# Practical Guide to Calculating EOFs

## Step 1: Data Preparation

Most programming languages have built-in functions to do the covariance, eigenvectors, and eigenvalue calculations for us.  

Our first job is to make sure we set up the data to use these functions correctly.  

Most of the work to calculate EOFs is in the preparation of our data. 

* garbage in = garbage out

* garbage can look like exciting results

Here's what we need to do:

* subset to the region of interest (this is an important choice because the result is highly dependent on the region selected; this is where your climate expertise is important)
* anomalies 
* no missing values
* weight the data by cosine of latitude
* re-shaped to be `[time,space]`

#### Import statments

In [None]:
import xarray as xr
import numpy as np
import matplotlib.pyplot as plt

#### Read in monthly SST

In [None]:
file = '/home/pdirmeye/classes/clim680_2022/OISSTv2/monthly/sst.mnmean.nc'
ds = xr.open_dataset(file)
ds

#### Make anomalies, reverse latitudes

In [None]:
ds_climo = ds.groupby('time.month').mean()
ds_anoms = ds.groupby('time.month')-ds_climo
#ds_anoms

ds_anoms = ds_anoms.reindex(lat=list(reversed(ds_anoms['lat'])))

#### Select Tropical Pacific Region

In [None]:
ds_tpac = ds_anoms.sel(lat=slice(-10,10),lon=slice(105,280))

# A quick plot to see what it looks like:
fig = plt.figure(figsize=(11,3.5))
clevs = [-3,-2,-1.5,-1,-0.5,0,0.5,1,1.5,2,3]
plt.contourf(ds_tpac['lon'],ds_tpac['lat'],ds_tpac['sst'][12,:,:],clevs,cmap='coolwarm',extend='both')
plt.colorbar(orientation='horizontal',aspect=40,pad=0.20)   # Note how we manipulate the shape and position of the colorbar
plt.title(f"Sample SST Anomaly - {str(ds_tpac['time'][12].values).split('T')[0]}")
plt.xlabel("Longitude (Degrees East)")
plt.xlabel("Latitude")
ds_tpac

### No missing or extraneous values

Our data has been "filled" over land with interpolated values.  So this is not a problem. 

What if I had land values that were all missing or other `nan` values?

* For values like over land that will be missing throughout all time, you can set them to zero for the EOF calculation. Because they will have no variance, they will not impact the calculation.

* For other `nan` values like occasional missing data, you will need to interpolate or otherwise find a way to fill the values with a reasonable value that does not impact the variance. 
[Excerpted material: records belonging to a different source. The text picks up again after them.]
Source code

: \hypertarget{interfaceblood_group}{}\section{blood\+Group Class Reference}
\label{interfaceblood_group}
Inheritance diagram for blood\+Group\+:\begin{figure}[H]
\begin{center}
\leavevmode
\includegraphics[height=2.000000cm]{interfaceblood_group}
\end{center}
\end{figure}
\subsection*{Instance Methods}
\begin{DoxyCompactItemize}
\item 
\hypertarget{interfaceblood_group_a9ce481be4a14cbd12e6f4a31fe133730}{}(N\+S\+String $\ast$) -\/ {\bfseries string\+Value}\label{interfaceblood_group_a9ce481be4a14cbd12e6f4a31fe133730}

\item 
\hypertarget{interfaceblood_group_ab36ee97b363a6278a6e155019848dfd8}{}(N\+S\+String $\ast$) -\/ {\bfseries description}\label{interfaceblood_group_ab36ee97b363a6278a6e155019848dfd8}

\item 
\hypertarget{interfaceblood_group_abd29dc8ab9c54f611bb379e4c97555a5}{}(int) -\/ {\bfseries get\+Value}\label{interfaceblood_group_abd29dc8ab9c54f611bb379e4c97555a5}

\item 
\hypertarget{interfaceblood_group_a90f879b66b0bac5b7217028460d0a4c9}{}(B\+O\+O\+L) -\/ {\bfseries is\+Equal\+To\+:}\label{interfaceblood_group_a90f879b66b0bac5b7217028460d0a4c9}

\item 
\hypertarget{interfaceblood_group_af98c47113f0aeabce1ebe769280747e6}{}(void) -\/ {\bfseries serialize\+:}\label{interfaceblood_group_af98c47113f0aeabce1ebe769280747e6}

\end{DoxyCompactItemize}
* You may also may need to check for unphysical outliers

### Weighting of the data 

__Why do we do this?__

Atmosphere and ocean data has higher variance in mid-latitudes than in the tropics. Since we are maximizing variance, we are guaranteed that data closer to the equator will have less variance than data closer to the poles. 
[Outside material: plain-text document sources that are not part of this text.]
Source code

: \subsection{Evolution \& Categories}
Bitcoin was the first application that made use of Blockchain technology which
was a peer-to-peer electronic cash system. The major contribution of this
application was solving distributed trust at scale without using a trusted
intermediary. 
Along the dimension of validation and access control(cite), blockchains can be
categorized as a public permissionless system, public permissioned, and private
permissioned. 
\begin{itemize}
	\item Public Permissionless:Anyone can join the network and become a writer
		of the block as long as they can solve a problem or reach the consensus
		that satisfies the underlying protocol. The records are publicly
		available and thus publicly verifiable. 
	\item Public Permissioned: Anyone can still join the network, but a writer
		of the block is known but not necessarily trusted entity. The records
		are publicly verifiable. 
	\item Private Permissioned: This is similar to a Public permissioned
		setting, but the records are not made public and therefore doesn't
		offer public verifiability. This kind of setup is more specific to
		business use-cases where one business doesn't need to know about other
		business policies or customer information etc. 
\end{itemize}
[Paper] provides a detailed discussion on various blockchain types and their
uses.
It is common convention to weight our data by the square root of the cosine of the latitude before calculating the EOFs to mitigate this problem.

In [None]:
coslat = np.cos(np.deg2rad(ds_tpac.coords['lat'].values))
wgts = np.sqrt(coslat)[..., np.newaxis]
ds_tpac = ds_tpac*wgts
wgts.shape

#### Reshape from `[lat,lon,time]` to `[time,space]`

We will calculate a 1-dimensional array of eigenvalues (each corresponding to a principal component or PC),
and a 2-dimensional array of eigenvectors (one dimension for the PCs, 
and one for the dimension of our data over which the PCs will vary).
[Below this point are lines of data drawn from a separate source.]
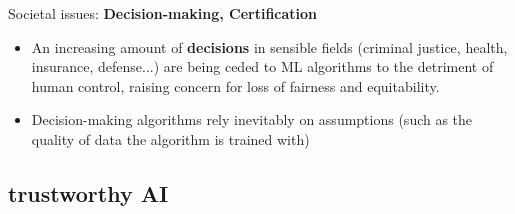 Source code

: \documentclass[10pt,serif,mathserif,compress,hyperref={colorlinks}]{beamer}
\begin{document}
\begin{frame}{Societal issues: {\bf Decision-making, Certification}}

  
  
  \begin{tcolorbox}[title={\bf Decision-making}]
    \begin{itemize}
    \item An increasing amount of {\bf decisions} in sensible fields (criminal justice, health, insurance, defense...) are being ceded to ML algorithms to the detriment of
  human control, raising concern for loss of fairness and equitability.
    \item Decision-making algorithms rely inevitably on assumptions (such as the quality of data the algorithm is trained with)
    \end{itemize}
  \end{tcolorbox}   

    
\end{frame}

\subsection{trustworthy AI}
\end{document}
The EOF algorithm below needs the first dimension of our matrices to be the one corresponding to the dimension over which 
the PCs will vary - in our case, that is _time_. So we need to reshape the data.

Furthermore, to calculate the covariance matrix in _time_ the data that are not _time_ 
can only be 1-dimensional, i.e., the matrix on which we calculate covariance with `np.cov` must be 2-dimensional.
So we will _ravel_ the latitude and longitude dimensions down to one dimension to do our calculation. 
We can _unravel_ the resulting EOF spatial patterns back to two dimensions afterward.

In [None]:
nx = len(ds_tpac['lon'])
ny = len(ds_tpac['lat'])
nt = len(ds_tpac['time'])

X = np.reshape(ds_tpac['sst'].values,((nt,ny*nx)))

X.shape

## Step 2: Calculation of EOFs 

#### Calculate the Covariance Matrix
The resulting covariance matrix will be square with a size determined by the time dimension.
It describes how the spatial pattern of SST in our region in each month co-varies (correlation times variance) with every other month's pattern. 

In [None]:
C=np.cov(X)

plt.pcolormesh(ds_tpac['time'].values,ds_tpac['time'].values,C,cmap='PRGn_r',vmin=-1.5,vmax=1.5) 
plt.title("Covariance Matrix for Tropical Pacific SSTs")
plt.colorbar(label="[$˚C^2$]")

C.shape

#### Calculate the eigenvalues and vectors of the Covariance Matrix

https://numpy.org/doc/stable/reference/generated/numpy.linalg.eig.html

In [None]:
from numpy import linalg as LA

In [None]:
eigenvalues_v1,eigenvectors_v1=LA.eig(C)

This calculation can take awhile for large data sets.  
The larger the covariance matrix, the longer it will take.  
Finding eigenvalues and eigenvectors is computationally expensive.  
There are more efficient ways to do this such as using the singular value 
decomposition (SVD) function, but this method is easiest to understand.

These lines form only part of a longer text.